Writing Group Failure

Years ago, I addressed my repeated failures at finding/forming a writers' group.
I've tried twice, since then, to find one.

The first attempt was at an online writing conference.  How could I go wrong with that?  A bunch of like-minded people, talking shop, interested in the same workshops were right there for the asking... and so I did.  Two people from the poetry workshop wanted to form a group!  I was thrilled.  Within a couple of email exchanges, though, one person bowed out.  The other and I kept in contact until her life became too busy and then she drifted away, as well.  I would periodically email her with her replies becoming shorter, then nonexistent.  From exhilaration to disappointment was about a month's worth of time.

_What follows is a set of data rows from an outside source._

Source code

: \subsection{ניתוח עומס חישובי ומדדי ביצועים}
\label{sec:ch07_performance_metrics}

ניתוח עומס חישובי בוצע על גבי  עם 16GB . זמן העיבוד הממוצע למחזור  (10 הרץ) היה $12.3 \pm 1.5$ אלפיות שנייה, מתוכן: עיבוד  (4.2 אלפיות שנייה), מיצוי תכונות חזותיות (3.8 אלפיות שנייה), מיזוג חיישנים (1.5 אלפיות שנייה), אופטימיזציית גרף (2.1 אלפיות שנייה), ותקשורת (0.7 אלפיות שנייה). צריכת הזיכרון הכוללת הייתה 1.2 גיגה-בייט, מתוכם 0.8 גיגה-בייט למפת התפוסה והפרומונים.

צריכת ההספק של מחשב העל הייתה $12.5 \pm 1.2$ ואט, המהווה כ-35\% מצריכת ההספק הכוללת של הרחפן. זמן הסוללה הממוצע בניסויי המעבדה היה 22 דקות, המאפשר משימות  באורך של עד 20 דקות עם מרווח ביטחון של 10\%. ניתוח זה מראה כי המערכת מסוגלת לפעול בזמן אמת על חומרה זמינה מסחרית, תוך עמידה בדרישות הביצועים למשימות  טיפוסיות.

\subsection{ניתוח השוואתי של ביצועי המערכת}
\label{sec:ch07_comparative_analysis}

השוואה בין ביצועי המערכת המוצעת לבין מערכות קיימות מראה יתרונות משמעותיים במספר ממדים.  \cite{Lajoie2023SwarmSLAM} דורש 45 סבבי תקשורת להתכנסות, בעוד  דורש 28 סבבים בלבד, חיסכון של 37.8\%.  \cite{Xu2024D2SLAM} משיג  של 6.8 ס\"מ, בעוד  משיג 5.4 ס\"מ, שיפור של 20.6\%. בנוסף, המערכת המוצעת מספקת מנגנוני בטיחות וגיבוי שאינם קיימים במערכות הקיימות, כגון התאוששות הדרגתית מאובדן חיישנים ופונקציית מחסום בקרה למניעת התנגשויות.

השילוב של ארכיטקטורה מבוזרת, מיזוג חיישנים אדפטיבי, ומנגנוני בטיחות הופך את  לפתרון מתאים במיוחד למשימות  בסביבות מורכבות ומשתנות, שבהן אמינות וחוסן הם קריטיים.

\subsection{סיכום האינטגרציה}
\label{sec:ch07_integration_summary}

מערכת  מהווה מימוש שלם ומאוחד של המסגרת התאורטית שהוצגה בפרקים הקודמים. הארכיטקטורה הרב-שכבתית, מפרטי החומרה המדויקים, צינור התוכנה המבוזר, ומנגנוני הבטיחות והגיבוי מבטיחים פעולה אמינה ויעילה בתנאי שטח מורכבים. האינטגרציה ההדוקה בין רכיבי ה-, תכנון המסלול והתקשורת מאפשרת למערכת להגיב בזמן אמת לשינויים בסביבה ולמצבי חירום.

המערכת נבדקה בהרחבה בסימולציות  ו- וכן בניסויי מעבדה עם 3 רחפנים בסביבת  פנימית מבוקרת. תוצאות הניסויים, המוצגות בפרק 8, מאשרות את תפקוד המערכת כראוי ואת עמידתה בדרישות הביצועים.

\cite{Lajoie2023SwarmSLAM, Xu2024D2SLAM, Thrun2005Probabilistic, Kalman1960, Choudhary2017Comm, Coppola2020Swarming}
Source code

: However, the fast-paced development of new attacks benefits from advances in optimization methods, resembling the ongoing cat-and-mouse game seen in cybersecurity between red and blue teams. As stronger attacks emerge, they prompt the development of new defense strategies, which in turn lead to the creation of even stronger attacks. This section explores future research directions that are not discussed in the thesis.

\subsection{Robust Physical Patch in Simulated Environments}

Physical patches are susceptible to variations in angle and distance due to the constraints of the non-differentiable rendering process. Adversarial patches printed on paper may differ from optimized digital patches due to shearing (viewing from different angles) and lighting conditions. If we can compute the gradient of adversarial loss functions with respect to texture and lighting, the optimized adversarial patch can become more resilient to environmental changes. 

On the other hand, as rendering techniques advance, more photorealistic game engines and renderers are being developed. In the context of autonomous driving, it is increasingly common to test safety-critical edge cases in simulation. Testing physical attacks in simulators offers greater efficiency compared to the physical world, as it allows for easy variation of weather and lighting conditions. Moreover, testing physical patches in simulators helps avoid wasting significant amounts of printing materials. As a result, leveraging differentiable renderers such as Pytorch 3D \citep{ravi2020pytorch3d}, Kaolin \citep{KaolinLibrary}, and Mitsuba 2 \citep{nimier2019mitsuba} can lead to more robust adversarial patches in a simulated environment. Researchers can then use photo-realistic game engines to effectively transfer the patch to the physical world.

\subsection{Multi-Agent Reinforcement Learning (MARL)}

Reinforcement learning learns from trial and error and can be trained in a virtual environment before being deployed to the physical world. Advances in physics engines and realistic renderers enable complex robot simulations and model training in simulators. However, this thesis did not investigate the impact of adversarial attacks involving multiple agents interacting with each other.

Recently, I put out ads on my local garage sale sites.  I figured I may as well try to start things at a local level.  One person got back to me.  No others.  My county isn't THAT small.  Within a few messages exchanged he, too, stopped replying to me.  I've sent him two more messages since, but don't want to push anything.

Why do people tell me they want to be in a group when they don't?

I've really been wanting to start a website (complete with forums) for disabled writers.  Because of all the bad luck I have with starting groups, however, I'm more than a little hesitant to launch a project, especially since it would cost money.

Have you had luck with writers' groups?  Do you currently belong to any?


  1. I think people tend to be flaky, for sure. Back in the 90s, I realized there was no romance writers group in Nashville when there was in many places. I put an ad in the paper and people responded--from that, Music City Romance Writers (nashville chapter of RWA) was born. Have you tried MeetUp.com? There may be a group already out there--there are quite a few writing groups in Nashville, I know.

    1. There is only one group for my town on meetup.com and it isn't even a writing group. I guess very few people use it where I live...

      I have considered putting out ads. I'm hesitant with that because of the possibility of pranks and publishing certain information.

  2. The only writers group that I've ever belonged to disbanded last year. I had been a member for a couple of years. It was a long standing group in which when I joined I was the youngest member and I was 62 at that time! Gives you an idea about where this group was coming from. Very set in their thinking is my reaction.

    Just yesterday I was perusing Meetup.com to see what groups were in my area. As you might expect for Los Angeles there are many many. I don't know if I'll get involved in one. It's nice to have the relationships with other writers, but my experience so far was very superficial and not especially helpful.

    Good luck with your search. It's difficult to find people with compatibility and a sense of commitment.

    Arlee Bird
    A to Z Challenge Co-host
    Tossing It Out

    1. If I manage to cobble one together, compatibility will be utterly miraculous! With so few interested people on the outset, I'll probably end up taking what I can get.

      I desire a group that's supportive, but also critiques. If the people who respond haven't attended a group before, what's the likelihood they're going to know how to give/receive critique? Not great...

  3. I'm in a longstanding novel writers critique group. I've been with them for nearly eight years, and a few of them were in an earlier iteration before that. The membership has changed over the years, and I think that is part of what makes it work--we have kicked people out, and people have decided to leave. We lay out the expectations as clearly as we can at the outset with any new members.

    Before them, I was with a group in Kentucky that worked a little less well--I think because it was "writers" rather than all one kind of writer. It meant that we had a playwright, a poet, a novelist, an essayist, a short story writer. Interesting group of people, but less understanding of each other's chosen forms.

    I also think there's a critical mass--we're at eight members right now. That means that we go forward with our regular meeting even if some of us cannot attend. When we've gotten as small as five members, we sought new ones, because if the numbers are too small than one person's absence makes the meeting untenable.

    Have you tried Meet Up or Gather or any of those sorts of places?

    1. I haven't tried Gather but if MeetUp is more popular and I haven't had luck with that...

      I want poets, primarily. I agree with the presenting difficulty of having different types of writers in a group. Besides, poetry is much shorter in form than novel selections so some people would have more of the group's attention, and that's not fair.

      I've thought a lot about the rules, mainly that I don't want political or religious affiliations to sunder the group. I'm unsure if that means we critique a piece that may offend from a craft angle only. Or if poems on touchy subjects can't be presented for feedback.